The two supported hosts are x86-64 Windows and Linux. And in general, the project is based on cross-platform technologies. The compiler itself runs on .NET. The GNU tools `as` and `ld` are available on Linux and Windows (and many, many other, of course). The language's runtime is implemented in assembly and is split up into three parts: common code, Windows-specific bits, and Linux-specific bits that are responsible for calling Windows API and Linux system functions respectively.

## The test suite

Approximately 288 automated tests make up [the test suite](https://github.com/mykolav/coollang-2020-fs/tree/master/src/Tests). One nice consequence of generating native executables is an automated test can compile a program, run it, and compare the program's output to the expected values. Out of the 288 tests, there are [39 that do exactly that](https://github.com/mykolav/coollang-2020-fs/tree/master/src/Tests/CoolPrograms/Runtime).

## Maybe the only hobby-compiler that has a demo video :)

![A sample compilation session](./compilation-session-demo.gif)
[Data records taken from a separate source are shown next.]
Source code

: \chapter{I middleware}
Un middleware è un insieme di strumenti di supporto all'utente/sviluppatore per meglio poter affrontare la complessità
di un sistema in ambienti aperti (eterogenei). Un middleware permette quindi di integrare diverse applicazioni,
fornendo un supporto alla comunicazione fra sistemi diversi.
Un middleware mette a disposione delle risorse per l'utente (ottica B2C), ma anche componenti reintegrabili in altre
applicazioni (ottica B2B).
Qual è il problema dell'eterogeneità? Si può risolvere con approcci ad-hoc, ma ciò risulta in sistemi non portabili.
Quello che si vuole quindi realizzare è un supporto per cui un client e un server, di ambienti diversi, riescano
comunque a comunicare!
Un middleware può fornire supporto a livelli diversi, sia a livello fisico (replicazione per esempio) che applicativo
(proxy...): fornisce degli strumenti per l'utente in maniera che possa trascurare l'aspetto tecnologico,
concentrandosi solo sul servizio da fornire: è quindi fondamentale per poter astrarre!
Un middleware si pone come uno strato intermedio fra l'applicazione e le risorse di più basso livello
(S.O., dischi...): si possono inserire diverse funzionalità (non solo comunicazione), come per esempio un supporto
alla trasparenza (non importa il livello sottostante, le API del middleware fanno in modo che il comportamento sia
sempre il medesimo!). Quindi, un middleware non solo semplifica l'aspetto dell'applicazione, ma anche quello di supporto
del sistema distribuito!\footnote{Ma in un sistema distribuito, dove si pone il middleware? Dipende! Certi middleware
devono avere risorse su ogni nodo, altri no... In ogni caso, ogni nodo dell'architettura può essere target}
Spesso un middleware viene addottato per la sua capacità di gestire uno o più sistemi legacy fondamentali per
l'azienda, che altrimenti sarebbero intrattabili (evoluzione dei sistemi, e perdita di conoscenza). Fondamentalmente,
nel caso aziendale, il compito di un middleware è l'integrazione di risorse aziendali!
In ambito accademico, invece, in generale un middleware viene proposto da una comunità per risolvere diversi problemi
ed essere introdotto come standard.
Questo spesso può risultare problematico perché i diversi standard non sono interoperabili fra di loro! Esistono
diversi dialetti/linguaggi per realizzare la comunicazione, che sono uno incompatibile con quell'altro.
## There's a story behind it

This [page](https://mykolav.github.io/coollang-2020-fs/) tries to give a bit of background on the project and describe it in more detail.

## Contents

- [Cool 2020](#cool-2020)
- [CoolAid: The Cool 2020 Reference Manual](#coolaid-the-cool-2020-reference-manual)
- [An antlr4 grammar for Cool 2020](#an-antlr4-grammar-for-cool-2020)
- [Precedence](#precedence)
- [Work in progress](#work-in-progress)
- [Build](#build)
- [Install .NET 8 SDK](#install-net-8-sdk)
- [_Windows_](#windows)
- [_Linux_](#linux)
- [Check installation](#check-installation)
- [Install GNU Binutils](#install-gnu-binutils)
- [_Windows_](#windows-1)
- [Troubleshooting **... relocation truncated to fit: R\_X86\_64\_32S ...**](#troubleshooting--relocation-truncated-to-fit-r_x86_64_32s-)
- [_Linux_](#linux-1)
- [Build the compiler](#build-the-compiler)
- [Compiler usage](#compiler-usage)
- [Synopsis](#synopsis)
- [Examples](#examples)
- [Test programs](#test-programs)
- [Implementation remarks](#implementation-remarks)
- [Useful links](#useful-links)
- [Credits](#credits)
- [License](#license)

---

# Cool 2020

[Cool 2020](https://web.archive.org/web/20210823043833/http://www.cs.uwm.edu/classes/cs654/handout/cool-manual.pdf) is a subset of Scala with minor incompatibilities. Let's first have a taste of the language and then move on to discussing the language in more details.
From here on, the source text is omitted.